Winner of the Pulitzer Prize

Variety | ‘The Sympathizer’ Star Sandra Oh on How the HBO Series Shows the Vietnam War Through the Vietnamese Lens: ‘This Perspective Has Been Missing for 50 Years’

The upcoming HBO series “The Sympathizer” is bringing an unsung voice to a story that has been told and retold from the American point of view, providing actors like Sandra Oh a chance to finally be involved in a project that puts the Vietnamese refugee experience into focus for Variety

“This perspective has been missing for 50 years,” said Oh, who plays the recurring role of Sofia.  

Based on the Pulitzer Prize-winning novel by Viet Thanh Nguyen, the miniseries boasts a majority-Vietnamese cast and crew, including celebrated “The Handmaiden” director and screenwriter Park Chan-wook and esteemed “The Joy Luck Club” actress Kieu Chinh. 

Many of the acclaimed talent included are making their American film debuts, and others are getting their big breaks on the international stage. Duy Nguyen was raised in Hanoi, Vietnam, and later immigrated to Montreal, Canada. His story encapsulates Oh’s commitment to the series. 

“He has such a deep emotional connection to this project,” Oh related. “He moved to Canada 10 years ago. Then he read ‘The Sympathizer’ when it came out and [he was] 15 or 16. Because he was learning English, he read it like 10 times. His journey from that to this momentous moment right here – to be fulfilling his potential and the depth that he brought [to the role] – that kind of stuff is what I’m all about.” 

She added that the authenticity brought by actors like Nguyen allows portrayals that “metabolize very, very deep, painful stories on behalf of many people.” 

Nguyen said that being in a project that includes “Vietnamese language and culture [was] a dream.” 

“[The cast and creative team] all felt this responsibility to make this the best that it could be, because we finally have a moment to shine,” he continued.  

“The Sympathizer” follows the character of Captain (Hoa Xuande), a North Vietnam operative who is a plant in the South Vietnam army. After he is forced to flee to America and take up residence in a refugee camp, he continues to spy for the Viet Cong.  

“It’s really nice to finally see a story that’s led by a Vietnamese cast – to be able to tell their stories in their own way, and to have them at the forefront of this project,” Xuande said, going on to explain that as serious as the topic is, the show is a unique meld of a black comedy and a spy thriller. “These stories that [audiences are] about to see are just as devastating, just as riveting, just as traumatic, but also just as exciting and wonderful and funny.” 

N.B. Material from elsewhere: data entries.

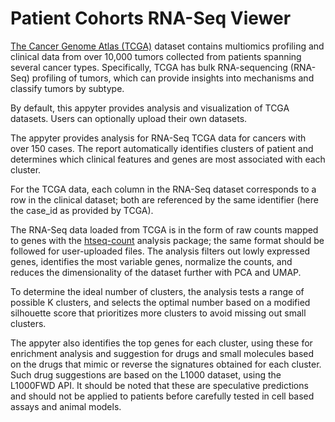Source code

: # Patient Cohorts RNA-Seq Viewer

[The Cancer Genome Atlas (TCGA)](https://www.cancer.gov/about-nci/organization/ccg/research/structural-genomics/tcga) dataset contains multiomics profiling and clinical data from over 10,000 tumors collected from patients spanning several cancer types. Specifically, TCGA has bulk RNA-sequencing (RNA-Seq) profiling of tumors, which can provide insights into mechanisms and classify tumors by subtype.

By default, this appyter provides analysis and visualization of TCGA datasets. Users can optionally upload their own datasets.

The appyter provides analysis for RNA-Seq TCGA data for cancers with over 150 cases. The report automatically identifies clusters of patient and determines which clinical features and genes are most associated with each cluster.

For the TCGA data, each column in the RNA-Seq dataset corresponds to a row in the clinical dataset; both are referenced by the same identifier (here the case_id as provided by TCGA).

The RNA-Seq data loaded from TCGA is in the form of raw counts mapped to genes with the [htseq-count](https://htseq.readthedocs.io/en/release_0.9.0/count.html) analysis package; the same format should be followed for user-uploaded files. The analysis filters out lowly expressed genes, identifies the most variable genes, normalize the counts, and reduces the dimensionality of the dataset further with PCA and UMAP.

To determine the ideal number of clusters, the analysis tests a range of possible K clusters, and selects the optimal number based on a modified silhouette score that prioritizes more clusters to avoid missing out small clusters.

The appyter also identifies the top genes for each cluster, using these for enrichment analysis and suggestion for drugs and small molecules based on the drugs that mimic or reverse the signatures obtained for each cluster. Such drug suggestions are based on the L1000 dataset, using the L1000FWD API. It should be noted that these are speculative predictions and should not be applied to patients before carefully tested in cell based assays and animal models.
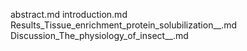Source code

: abstract.md
introduction.md
Results_Tissue_enrichment_protein_solubilization__.md
Discussion_The_physiology_of_insect__.md
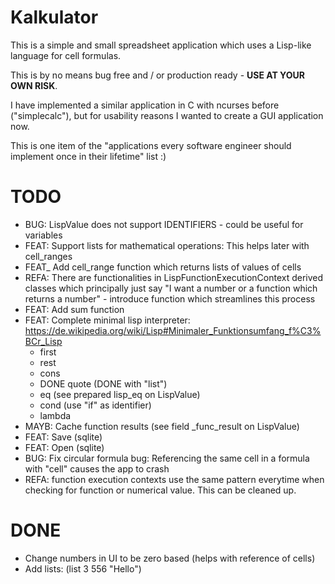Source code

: # Kalkulator

This is a simple and small spreadsheet application which uses a Lisp-like language for cell formulas.

This is by no means bug free and / or production ready - **USE AT YOUR OWN RISK**.

I have implemented a similar application in C with ncurses before ("simplecalc"), but for usability reasons I wanted to create a GUI application now.

This is one item of the "applications every software engineer should implement once in their lifetime" list :)

# TODO

- BUG: LispValue does not support IDENTIFIERS - could be useful for variables
- FEAT: Support lists for mathematical operations: This helps later with cell_ranges
- FEAT_ Add cell_range function which returns lists of values of cells
- REFA: There are functionalities in LispFunctionExecutionContext derived classes which principally just say "I want a number or a function which returns a number" - introduce function which streamlines this process
- FEAT: Add sum function
- FEAT: Complete minimal lisp interpreter: https://de.wikipedia.org/wiki/Lisp#Minimaler_Funktionsumfang_f%C3%BCr_Lisp
  - first
  - rest
  - cons
  - DONE quote (DONE with "list")
  - eq (see prepared lisp_eq on LispValue)
  - cond (use "if" as identifier)
  - lambda
- MAYB: Cache function results (see field _func_result on LispValue)
- FEAT: Save (sqlite)
- FEAT: Open (sqlite)
- BUG: Fix circular formula bug: Referencing the same cell in a formula with "cell" causes the app to crash
- REFA: function execution contexts use the same pattern everytime when checking for function or numerical value. This can be cleaned up.

# DONE

- Change numbers in UI to be zero based (helps with reference of cells)
- Add lists: (list 3 556 "Hello")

A producing collaboration that included A24, Rhombus Media and Robert Downey Jr.’s Team Downey spent years bringing the project to fruition. 

“Reading the [novel] just [showed] how history books have only told one point of view, the American point of view … And the thing that was so exciting about the book was it was [another] point of view, and it was actually about real, ideological conversations,” executive producer Amanda Burrell said. “It felt urgent that we had to get out there and tell it.” 

The story was especially personal for Chinh, whose life includes fleeing the Viet Cong twice – first when relocating from North to South Vietnam at the beginning of the war, then later to America when North Vietnam was about to invade Saigon. Her journey is one of many experienced by Vietnamese refugees in the 1960s and 70s, real-life struggles that “The Sympathizer” shines a light on.  

“So many stories have not been told,” Chinh said. “We should make history alive again to remind people what [cruelty] war has made.” 

“The Sympathizer” premieres on HBO and Max April 14.